Yeah, get your flu shot, be better prepared, but frankly I think since this is just very early in the crisis people are trying to compare this to previous experience when it is not comparable. Hundreds of thousands of people that might otherwise survive are about to be left to die for lack of capacity to save them. Possibly millions. At this point, it's too late to prevent it. Further, the US administration knew about it in time to take protective measures and did not. Nothing like this has ever happened in any of our lifetimes in the US.

Stop comparing the Coronavirus to the flu. It’s the mistake that brought us to the current situation and which will bring us into much darker times than now if we don’t start to take things seriously.
But that's precisely the point. If the hospitals get overwhelmed with the flu regularly, how can we expect to cope with the current virus which is way worse?
The 2017/18 flu season was the worst in decades. Here in Germany it increased overall mortality rate by about 40% in March 2018. Italy has a similar increase due to COVID-19 right now, but in the most affected regions mortality is a lot higher. And this is with serious measures in place that were not done in 2017/18.
That's so weirdly American: a top-voted post about flu shots. On EU forums literally nobody brings this up somehow.
Because everyone gets the flu shot in EU, or because nobody cares?
No unless you're at risk (old person or with medical issues) you usually don't get the flu shot. The reason is to actually to build the so-called "herd immunity" I think. Same thing with antibiotics (no need to give evolutionary "ammunition" to virus and bacteria if we don't need to).
>The reason is to actually to build the so-called "herd immunity" I think. Same thing with antibiotics (no need to give evolutionary "ammunition" to virus and bacteria if we don't need to).

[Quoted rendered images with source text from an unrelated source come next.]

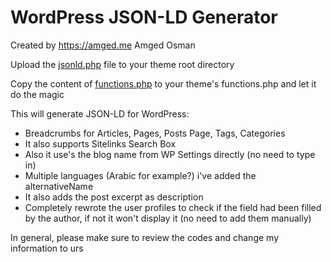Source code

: # WordPress JSON-LD Generator
Created by https://amged.me Amged Osman

Upload the [jsonld.php](https://github.com/AmgedOsman/wordpress-json-ld/blob/master/jsonld.php) file to your theme root directory

Copy the content of [functions.php](https://github.com/AmgedOsman/wordpress-json-ld/blob/master/functions.php) to your theme's functions.php 
and let it do the magic

This will generate JSON-LD for WordPress:
- Breadcrumbs for Articles, Pages, Posts Page, Tags, Categories
- It also supports Sitelinks Search Box
- Also it use's the blog name from WP Settings directly (no need to type in)
- Multiple languages (Arabic for example?)  i've added the alternativeName
- It also adds the post excerpt as description
- Completely rewrote the user profiles to check if the field had been filled by the author, if not it won't display it (no need to add them manually)


In general, please make sure to review the codes and change my information to urs


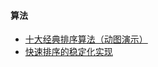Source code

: #### 算法

- [十大经典排序算法（动图演示）](https://www.cnblogs.com/onepixel/p/7674659.html)
- [快速排序的稳定化实现](https://blog.csdn.net/liuchenjane/article/details/72902325)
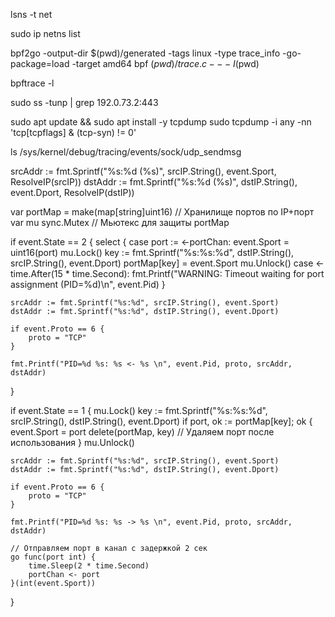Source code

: lsns -t net


sudo ip netns list


bpf2go -output-dir $(pwd)/generated -tags linux -type trace_info -go-package=load -target amd64 bpf $(pwd)/trace.c -- -I$(pwd)

bpftrace -l

sudo ss -tunp | grep 192.0.73.2:443


sudo apt update && sudo apt install -y tcpdump
sudo tcpdump -i any -nn 'tcp[tcpflags] & (tcp-syn) != 0'

ls /sys/kernel/debug/tracing/events/sock/udp_sendmsg


srcAddr := fmt.Sprintf("%s:%d (%s)", srcIP.String(), event.Sport, ResolveIP(srcIP))
dstAddr := fmt.Sprintf("%s:%d (%s)", dstIP.String(), event.Dport, ResolveIP(dstIP))

var portMap = make(map[string]uint16) // Хранилище портов по IP+порт
var mu sync.Mutex                     // Мьютекс для защиты portMap

if event.State == 2 {
    select {
    case port := <-portChan:
        event.Sport = uint16(port)
        mu.Lock()
        key := fmt.Sprintf("%s:%s:%d", dstIP.String(), srcIP.String(), event.Dport)
        portMap[key] = event.Sport
        mu.Unlock()
    case <-time.After(15 * time.Second):
        fmt.Printf("WARNING: Timeout waiting for port assignment (PID=%d)\n", event.Pid)
    }

    srcAddr := fmt.Sprintf("%s:%d", srcIP.String(), event.Sport)
    dstAddr := fmt.Sprintf("%s:%d", dstIP.String(), event.Dport)

    if event.Proto == 6 {
        proto = "TCP"
    }

    fmt.Printf("PID=%d %s: %s <- %s \n", event.Pid, proto, srcAddr, dstAddr)
}

if event.State == 1 {
    mu.Lock()
    key := fmt.Sprintf("%s:%s:%d", srcIP.String(), dstIP.String(), event.Dport)
    if port, ok := portMap[key]; ok {
        event.Sport = port
        delete(portMap, key) // Удаляем порт после использования
    }
    mu.Unlock()

    srcAddr := fmt.Sprintf("%s:%d", srcIP.String(), event.Sport)
    dstAddr := fmt.Sprintf("%s:%d", dstIP.String(), event.Dport)

    if event.Proto == 6 {
        proto = "TCP"
    }

    fmt.Printf("PID=%d %s: %s -> %s \n", event.Pid, proto, srcAddr, dstAddr)

    // Отправляем порт в канал с задержкой 2 сек
    go func(port int) {
        time.Sleep(2 * time.Second)
        portChan <- port
    }(int(event.Sport))
}

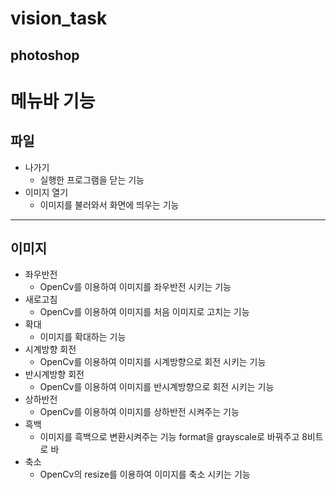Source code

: # vision_task
## photoshop

# 메뉴바 기능
## 파일
* 나가기
  * 실행한 프로그램을 닫는 기능
* 이미지 열기
  * 이미지를 불러와서 화면에 띄우는 기능
---------------------------------
## 이미지
* 좌우반전
  * OpenCv를 이용하여 이미지를 좌우반전 시키는 기능
* 새로고침
  * OpenCv를 이용하여 이미지를 처음 이미지로 고치는 기능
* 확대
  * 이미지를 확대하는 기능
* 시계방향 회전
  * OpenCv를 이용하여 이미지를 시계방향으로 회전 시키는 기능
* 반시계방향 회전
  * OpenCv를 이용하여 이미지를 반시계방향으로 회전 시키는 기능
* 상하반전
  * OpenCv를 이용하여 이미지를 상하반전 시켜주는 기능
* 흑백
  * 이미지를 흑백으로 변환시켜주는 기능 format을 grayscale로 바꿔주고 8비트로 바
* 축소
   * OpenCv의 resize를 이용하여 이미지를 축소 시키는 기능
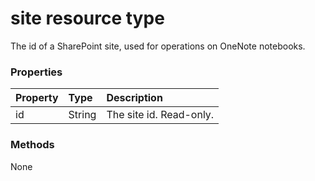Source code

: # site resource type

The id of a SharePoint site, used for operations on OneNote notebooks.

<!-- {
  "blockType": "resource",
  "optionalProperties": [
    "notes"
  ],
  "@odata.type": "microsoft.graph.site"
}-->

### Properties
| Property	   | Type	|Description|
|:---------------|:--------|:----------|
|id|String|The site id. Read-only.|

### Methods
None

<!-- uuid: 8fcb5dbc-d5aa-4681-8e31-b001d5168d79
2015-10-25 14:57:30 UTC -->
<!-- {
  "type": "#page.annotation",
  "description": "site resource",
  "keywords": "",
  "section": "documentation",
  "tocPath": ""
}-->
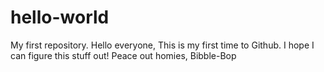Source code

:# hello-world
My first repository.
Hello everyone,
This is my first time to Github. I hope I can figure this stuff out! 
Peace out homies,
Bibble-Bop
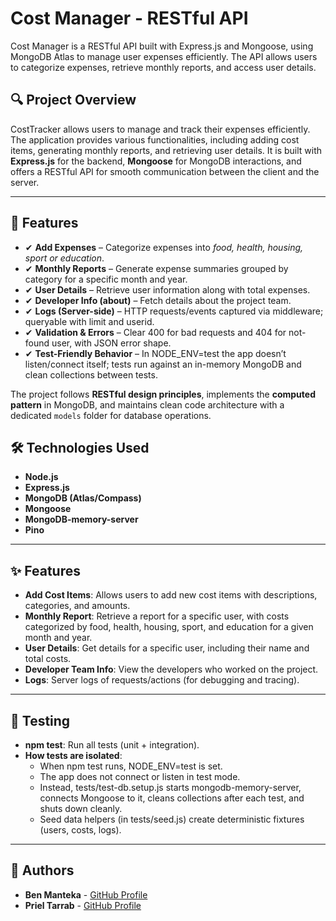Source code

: # Cost Manager - RESTful API

Cost Manager is a RESTful API built with Express.js and Mongoose, using MongoDB Atlas to manage user expenses efficiently.
The API allows users to categorize expenses, retrieve monthly reports, and access user details.


## 🔍 **Project Overview**
CostTracker allows users to manage and track their expenses efficiently. The application provides various functionalities, including adding cost items, generating monthly reports, and retrieving user details. It is built with **Express.js** for the backend, **Mongoose** for MongoDB interactions, and offers a RESTful API for smooth communication between the client and the server.

---

## 🚀 Features

- ✔ **Add Expenses** – Categorize expenses into *food, health, housing, sport or education*.  
- ✔ **Monthly Reports** – Generate expense summaries grouped by category for a specific month and year.  
- ✔ **User Details** – Retrieve user information along with total expenses.  
- ✔ **Developer Info (about)** – Fetch details about the project team.
- ✔ **Logs (Server-side)** – HTTP requests/events captured via middleware; queryable with limit and userid.
- ✔ **Validation & Errors** – Clear 400 for bad requests and 404 for not-found user, with JSON error shape.
- ✔ **Test-Friendly Behavior** – In NODE_ENV=test the app doesn’t listen/connect itself; tests run against an in-memory MongoDB and clean collections between tests.

The project follows **RESTful design principles**, implements the **computed pattern** in MongoDB, and maintains clean code architecture with a dedicated `models` folder for database operations.

## 🛠 Technologies Used

- **Node.js**
- **Express.js**
- **MongoDB (Atlas/Compass)**
- **Mongoose**
- **MongoDB-memory-server**
- **Pino**

---

## ✨ **Features**
+ **Add Cost Items**: Allows users to add new cost items with descriptions, categories, and amounts.
+ **Monthly Report**: Retrieve a report for a specific user, with costs categorized by food, health, housing, sport, and education for a given month and year.
+ **User Details**: Get details for a specific user, including their name and total costs.
+ **Developer Team Info**: View the developers who worked on the project.
+ **Logs**: Server logs of requests/actions (for debugging and tracing).

---

## 🧪 **Testing**
+ **npm test**: Run all tests (unit + integration).
+  **How tests are isolated**: 
   - When npm test runs, NODE_ENV=test is set.
   - The app does not connect or listen in test mode.
   - Instead, tests/test-db.setup.js starts mongodb-memory-server, connects Mongoose to it, cleans collections after each test, and shuts down cleanly.
   - Seed data helpers (in tests/seed.js) create deterministic fixtures (users, costs, logs).

---

## 👥 **Authors**
+ **Ben Manteka** - [GitHub Profile](https://github.com/BenManteka)
+ **Priel Tarrab** - [GitHub Profile](https://github.com/prie123)



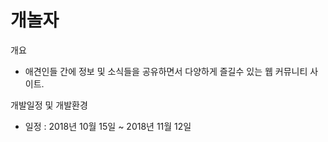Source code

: # 개놀자

개요
+ 애견인들 간에 정보 및 소식들을 공유하면서 다양하게 즐길수 있는 웹 커뮤니티 사이트.

개발일정 및 개발환경
+ 일정 : 2018년 10월 15일 ~ 2018년 11월 12일
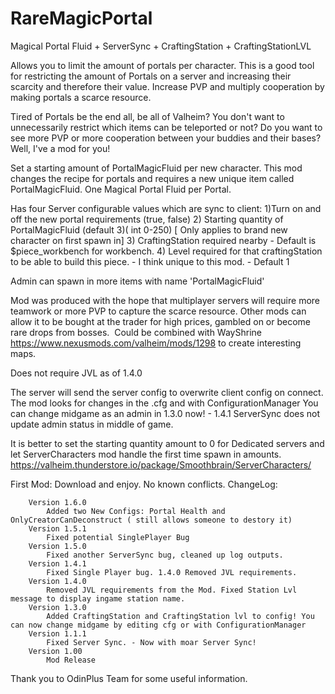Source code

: # RareMagicPortal

Magical Portal Fluid + ServerSync + CraftingStation + CraftingStationLVL

Allows you to limit the amount of portals per character. This is a good tool for restricting the amount of Portals on a server and increasing their scarcity and therefore their value.
Increase PVP and multiply cooperation by making portals a scarce resource. 

Tired of Portals be the end all, be all of Valheim? You don't want to unnecessarily restrict which items can be teleported or not? Do you want
to see more PVP or more cooperation between your buddies and their bases?
Well, I've a mod for you!

Set a starting amount of PortalMagicFluid per new character.  This mod changes the recipe for portals and requires a new unique item called PortalMagicFluid. One Magical Portal Fluid per Portal.

Has four Server configurable values which are sync to client:
1)Turn on and off the new portal requirements (true, false)
2) Starting quantity of PortalMagicFluid (default 3)( int 0-250) [ Only applies to brand new character on first spawn in]
3) CraftingStation required nearby - Default is $piece_workbench for workbench.
4) Level required for that craftingStation to be able to build this piece. - I think unique to this mod. - Default 1

Admin can spawn in more items with name 'PortalMagicFluid'

Mod was produced with the hope that multiplayer servers will require more teamwork or more PVP to capture the scarce resource.
Other mods can allow it to be bought at the trader for high prices, gambled on or become rare drops from bosses.
﻿
Could be combined with WayShrine https://www.nexusmods.com/valheim/mods/1298 to create interesting maps.

Does not require JVL as of 1.4.0

The server will send the server config to overwrite client config on connect. The mod looks for changes in the .cfg and with ConfigurationManager
You can change midgame as an admin in 1.3.0 now!  - 1.4.1 ServerSync does not update admin status in middle of game.

It is better to set the starting quantity amount to 0 for Dedicated servers and let ServerCharacters mod handle the first time spawn in amounts.
https://valheim.thunderstore.io/package/Smoothbrain/ServerCharacters/

First Mod: Download and enjoy.
No known conflicts.
ChangeLog:
        

        Version 1.6.0
            Added two New Configs: Portal Health and OnlyCreatorCanDeconstruct ( still allows someone to destory it)
        Version 1.5.1
            Fixed potential SinglePlayer Bug
        Version 1.5.0
            Fixed another ServerSync bug, cleaned up log outputs.
        Version 1.4.1
            Fixed Single Player bug. 1.4.0 Removed JVL requirements.
        Version 1.4.0
            ﻿Removed JVL requirements from the Mod. Fixed Station Lvl message to display ingame station name.
        Version 1.3.0
            Added CraftingStation and CraftingStation lvl to config! You can now change midgame by editing cfg or with ConfigurationManager
        Version 1.1.1
            Fixed Server Sync. - Now with moar Server Sync!
        Version 1.00
            Mod Release



Thank you to OdinPlus Team for some useful information.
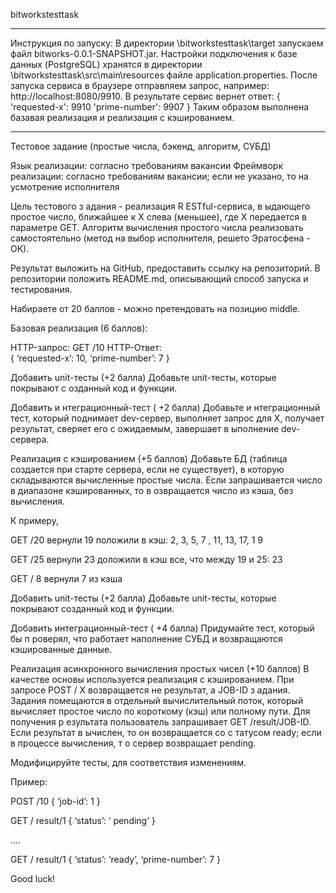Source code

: bitworkstesttask

*********************

Инструкция по запуску:
В директории \bitworkstesttask\target запускаем файл bitworks-0.0.1-SNAPSHOT.jar.
Настройки подключения к базе данных (PostgreSQL) хранятся в директории \bitworkstesttask\src\main\resources файле application.properties. 
После запуска сервиса в браузере отправляем запрос, например: http://localhost:8080/9910.
В результате сервис вернет ответ:
{
  'requested-x': 9910
  'prime-number': 9907
}
Таким образом выполнена базавая реализация и реализация с кэшированием.

*********************

Тестовое задание (простые числа, бэкенд, алгоритм, СУБД)

Язык реализации: согласно требованиям вакансии Фреймворк реализации: согласно требованиям вакансии; если не указано,
то на усмотрение исполнителя

Цель тестового з адания - реализация R ESTful-сервиса, в ыдающего простое число, ближайшее к X слева (меньшее), где X
передается в параметре GET. Алгоритм вычисления простого числа реализовать самостоятельно (метод на выбор исполнителя,
решето Эратосфена - ОК).

Результат выложить на GitHub, предоставить ссылку на репозиторий. В репозитории положить README.md, описывающий способ
запуска и тестирования.

Набираете от 20 баллов - можно претендовать на позицию middle.

Базовая реализация (6 баллов):

HTTP-запрос: GET /10 
HTTP-Ответ:   
{ 
    ‘requested-x’: 10, 
    ‘prime-number’: 7 
} 

Добавить unit-тесты (+2 балла)
Добавьте unit-тесты, которые покрывают с озданный код и функции. 

Добавить и нтеграционный-тест ( +2 балла)
Добавьте и нтеграционный тест, который поднимает dev-сервер, выполняет запрос для X, получает результат, сверяет его с
ожидаемым, завершает в ыполнение dev-сервера. 

Реализация с кэшированием (+5 баллов)
Добавьте БД (таблица создается при старте сервера, если не существует), в которую складываются вычисленные простые
числа. Если запрашивается число в диапазоне кэшированных, то в озвращается число из кэша, без вычисления.

К примеру,

GET /20 вернули 19 положили в кэш: 2, 3, 5, 7 , 11, 13, 17, 1 9

GET /25 вернули 23 доложили в кэш все, что между 19 и 25: 23

GET / 8 вернули 7 из кэша 

Добавить unit-тесты (+2 балла)
Добавьте unit-тесты, которые покрывают созданный код и функции. 

Добавить интеграционный-тест ( +4 балла)
Придумайте тест, который бы п роверял, что работает наполнение СУБД и возвращаются кэшированные данные. 

Реализация асинхронного вычисления простых чисел (+10 баллов)
В качестве основы используется реализация с кэшированием. При запросе POST / X возвращается не результат, а JOB-ID з
адания. Задания помещаются в отдельный вычислительный поток, который вычисляет простое число по короткому (кэш) или
полному пути. Для получения р езультата пользователь запрашивает GET /result/JOB-ID. Если результат в ычислен, то он
возвращается со с татусом ready; если в процессе вычисления, т о сервер возвращает pending.

Модифицируйте тесты, для соответствия изменениям.

Пример:

POST /10 { ‘job-id’: 1 }

GET / result/1 { ‘status’: ‘ pending’ }

….

GET / result/1 
{
    ‘status’: ‘ready’, 
    ‘prime-number’: 7 
}

Good luck! 
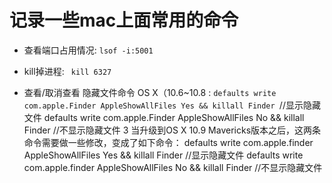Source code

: # 记录一些mac上面常用的命令

- 查看端口占用情况: ``lsof -i:5001``
- kill掉进程: `` kill 6327``

- 查看/取消查看 隐藏文件命令
OS X（10.6~10.8 :
``defaults write com.apple.Finder AppleShowAllFiles Yes && killall Finder ``//显示隐藏文件
defaults write com.apple.Finder AppleShowAllFiles No && killall Finder //不显示隐藏文件
3
当升级到OS X 10.9 Mavericks版本之后，这两条命令需要做一些修改，变成了如下命令：
defaults write com.apple.finder AppleShowAllFiles Yes && killall Finder //显示隐藏文件
defaults write com.apple.finder AppleShowAllFiles No && killall Finder //不显示隐藏文件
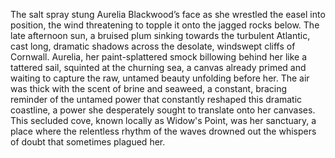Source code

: The salt spray stung Aurelia Blackwood’s face as she wrestled the easel into position, the wind threatening to topple it onto the jagged rocks below.  The late afternoon sun, a bruised plum sinking towards the turbulent Atlantic, cast long, dramatic shadows across the desolate, windswept cliffs of Cornwall.  Aurelia, her paint-splattered smock billowing behind her like a tattered sail, squinted at the churning sea, a canvas already primed and waiting to capture the raw, untamed beauty unfolding before her.  The air was thick with the scent of brine and seaweed, a constant, bracing reminder of the untamed power that constantly reshaped this dramatic coastline, a power she desperately sought to translate onto her canvases.  This secluded cove, known locally as Widow's Point, was her sanctuary, a place where the relentless rhythm of the waves drowned out the whispers of doubt that sometimes plagued her.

I don't think that's the right comparison. Herd immunity refers to stopping a disease by spreading by making enough of the population immune so it can't spread. It doesn't have anything to do with evolutionary pressures or superbugs, like what you're alluding to with your second sentence.

There's a misunderstanding here. Vaccine confers immunity to an individual. Herd immunity means that an infection cannot get a foothold in a community if a certain portion of the members are immune.

Widespread vaccination is important exactly because it produces herd immunity.

It's not that nobody cares. I think it's more encouraged for the elderly or other "at risk" groups whatever that might be but it's not really being pushed for anyone else. I'm in my 30s and have lived in the EU my entire life and I have literally never had one, for example.
Unfortunately (in my eyes), only a part of the population regularly gets flu shots. A bit better ratio in the endangered part of the population, but it would help, if not so many of the low-risk population would get and transmit the flu. Just a few weeks ago, some schools nearby Munich had to close for a few days due to high flu numbers amongst the pupils.
In the US, health authorities encourage the entire population to get an annual flu shot. My understanding is that most European health authorities are more skeptical.
I made sure to get my flu shot very early last year. I only wished the shot cover every possible viruses.
Hopefully people who skip the flu shot because it makes them a little sore realize that increasing herd immunity SAVES THE LIVES OF OTHERS. I'll take a day of sore arm to save a life.
>> Everyone gets their flu shot, right?

No, and that's ok. There is a lot of stuff written - even in science papers - that indicate differing things about those vaccines effectiveness.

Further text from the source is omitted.